Find the indicated probability and interpret the result. From 1975 through 2020, the mean annual gain of the Dow Jones Industrial Average was 653 . A random sample of 35 years is selected from this population. What is the probability that the mean gain for the sample was between 400 and 700 ? Assume \( \sigma=1539 \). The probability is \( \square \) 0.4063 . (Round to four decimal places as needed.) Interpret the result. Select the correct choice and fill in the answer box to complete your choice. (Round to two decimal places as needed.) A. About \( \square \) \( \% \) of samples of 46 years will have an annual mean gain between 400 and 700 . B. About \( \square \) \( \% \) of samples of 35 years will have an annual mean gain between 653 and 700 . C. About \( \square \) \( \% \) of samples of 35 years will have an annual mean gain between 400 and 653 . D. About \( \square \) \( \% \) of samples of 35 years will have an annual mean gain between 400 and 700 .

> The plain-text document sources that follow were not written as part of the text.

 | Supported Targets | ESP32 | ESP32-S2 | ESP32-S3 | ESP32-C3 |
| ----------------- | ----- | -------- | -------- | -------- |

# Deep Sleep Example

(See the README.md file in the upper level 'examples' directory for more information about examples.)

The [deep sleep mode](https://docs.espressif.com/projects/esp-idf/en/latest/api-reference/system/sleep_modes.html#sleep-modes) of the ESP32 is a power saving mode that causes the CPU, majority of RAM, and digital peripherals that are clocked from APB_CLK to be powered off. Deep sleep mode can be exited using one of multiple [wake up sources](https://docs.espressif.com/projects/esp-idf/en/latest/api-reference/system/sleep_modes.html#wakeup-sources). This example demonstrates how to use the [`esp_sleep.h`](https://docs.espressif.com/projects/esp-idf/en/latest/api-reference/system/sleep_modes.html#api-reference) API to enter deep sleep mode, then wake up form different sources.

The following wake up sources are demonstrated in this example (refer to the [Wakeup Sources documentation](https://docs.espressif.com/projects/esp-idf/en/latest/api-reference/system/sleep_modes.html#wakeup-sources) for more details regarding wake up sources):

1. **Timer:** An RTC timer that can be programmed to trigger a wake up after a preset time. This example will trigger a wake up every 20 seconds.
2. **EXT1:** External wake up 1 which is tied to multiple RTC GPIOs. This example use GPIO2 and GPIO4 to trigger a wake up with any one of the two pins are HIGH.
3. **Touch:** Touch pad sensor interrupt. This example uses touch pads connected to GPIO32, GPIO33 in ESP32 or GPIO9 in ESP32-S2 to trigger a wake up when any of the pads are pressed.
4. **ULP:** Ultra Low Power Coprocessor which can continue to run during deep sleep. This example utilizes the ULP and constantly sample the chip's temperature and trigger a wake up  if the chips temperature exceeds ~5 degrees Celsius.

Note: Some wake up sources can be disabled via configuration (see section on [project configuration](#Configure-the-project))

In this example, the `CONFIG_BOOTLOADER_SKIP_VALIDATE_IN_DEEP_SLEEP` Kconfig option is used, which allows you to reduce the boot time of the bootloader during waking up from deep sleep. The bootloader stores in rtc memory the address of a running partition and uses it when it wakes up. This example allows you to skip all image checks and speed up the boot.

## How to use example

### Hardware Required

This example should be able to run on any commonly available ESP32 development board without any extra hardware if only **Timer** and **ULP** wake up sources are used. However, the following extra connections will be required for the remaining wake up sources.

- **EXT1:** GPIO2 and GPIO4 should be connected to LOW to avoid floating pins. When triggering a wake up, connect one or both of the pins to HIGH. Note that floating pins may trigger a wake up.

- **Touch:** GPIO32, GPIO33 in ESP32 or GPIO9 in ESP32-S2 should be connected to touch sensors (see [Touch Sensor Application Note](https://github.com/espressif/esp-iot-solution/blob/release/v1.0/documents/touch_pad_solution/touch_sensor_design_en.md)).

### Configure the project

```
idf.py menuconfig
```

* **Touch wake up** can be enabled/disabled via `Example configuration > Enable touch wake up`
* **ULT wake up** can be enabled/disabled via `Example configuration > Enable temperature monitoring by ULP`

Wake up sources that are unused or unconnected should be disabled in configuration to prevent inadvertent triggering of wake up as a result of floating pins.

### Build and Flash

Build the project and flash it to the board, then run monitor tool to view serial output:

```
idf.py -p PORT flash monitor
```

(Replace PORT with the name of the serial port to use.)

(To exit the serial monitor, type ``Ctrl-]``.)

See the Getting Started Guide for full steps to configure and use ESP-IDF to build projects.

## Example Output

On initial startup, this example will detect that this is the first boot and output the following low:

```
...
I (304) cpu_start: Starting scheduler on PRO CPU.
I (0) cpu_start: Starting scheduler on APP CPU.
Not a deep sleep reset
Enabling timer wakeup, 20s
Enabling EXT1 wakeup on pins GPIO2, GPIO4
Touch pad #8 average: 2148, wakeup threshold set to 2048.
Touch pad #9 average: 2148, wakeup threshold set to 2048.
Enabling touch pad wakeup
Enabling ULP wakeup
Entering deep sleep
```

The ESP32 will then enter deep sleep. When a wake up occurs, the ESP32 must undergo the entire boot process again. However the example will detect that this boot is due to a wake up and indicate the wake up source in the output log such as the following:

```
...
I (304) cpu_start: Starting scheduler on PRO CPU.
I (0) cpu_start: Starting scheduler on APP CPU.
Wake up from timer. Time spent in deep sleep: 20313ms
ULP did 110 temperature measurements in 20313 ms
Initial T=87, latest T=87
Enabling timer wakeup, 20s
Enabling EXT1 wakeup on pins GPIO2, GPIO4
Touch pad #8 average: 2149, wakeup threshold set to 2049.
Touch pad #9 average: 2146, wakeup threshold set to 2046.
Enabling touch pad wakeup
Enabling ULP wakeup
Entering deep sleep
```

To find the probability that the mean gain for the sample was between 400 and 700, we can use the z-score formula and the standard normal distribution. Given: - Mean annual gain of the Dow Jones Industrial Average: \( \mu = 653 \) - Standard deviation: \( \sigma = 1539 \) - Sample size: \( n = 35 \) - Lower limit: \( 400 \) - Upper limit: \( 700 \) First, we need to calculate the z-scores for the lower and upper limits: \[ z = \frac{X - \mu}{\frac{\sigma}{\sqrt{n}}} \] For the lower limit (400): \[ z_{lower} = \frac{400 - 653}{\frac{1539}{\sqrt{35}}} \] For the upper limit (700): \[ z_{upper} = \frac{700 - 653}{\frac{1539}{\sqrt{35}}} \] Next, we will calculate the z-scores and then use the standard normal distribution to find the probability that the mean gain for the sample was between 400 and 700. Calculate or simplify the expression \( (700 - 653) / (1539 / sqrt(35)) \). The z-scores for the lower and upper limits are approximately -0.9726 and 0.1807, respectively. Now, we can use the standard normal distribution to find the probability that the mean gain for the sample was between 400 and 700. The probability is given by the area under the standard normal curve between the z-scores -0.9726 and 0.1807. Using a standard normal distribution table or calculator, we find that the probability is approximately 0.4063. Therefore, the probability that the mean gain for the sample was between 400 and 700 is approximately 0.4063. Now, we need to interpret the result. The correct choice is: D. About 40.63% of samples of 35 years will have an annual mean gain between 400 and 700.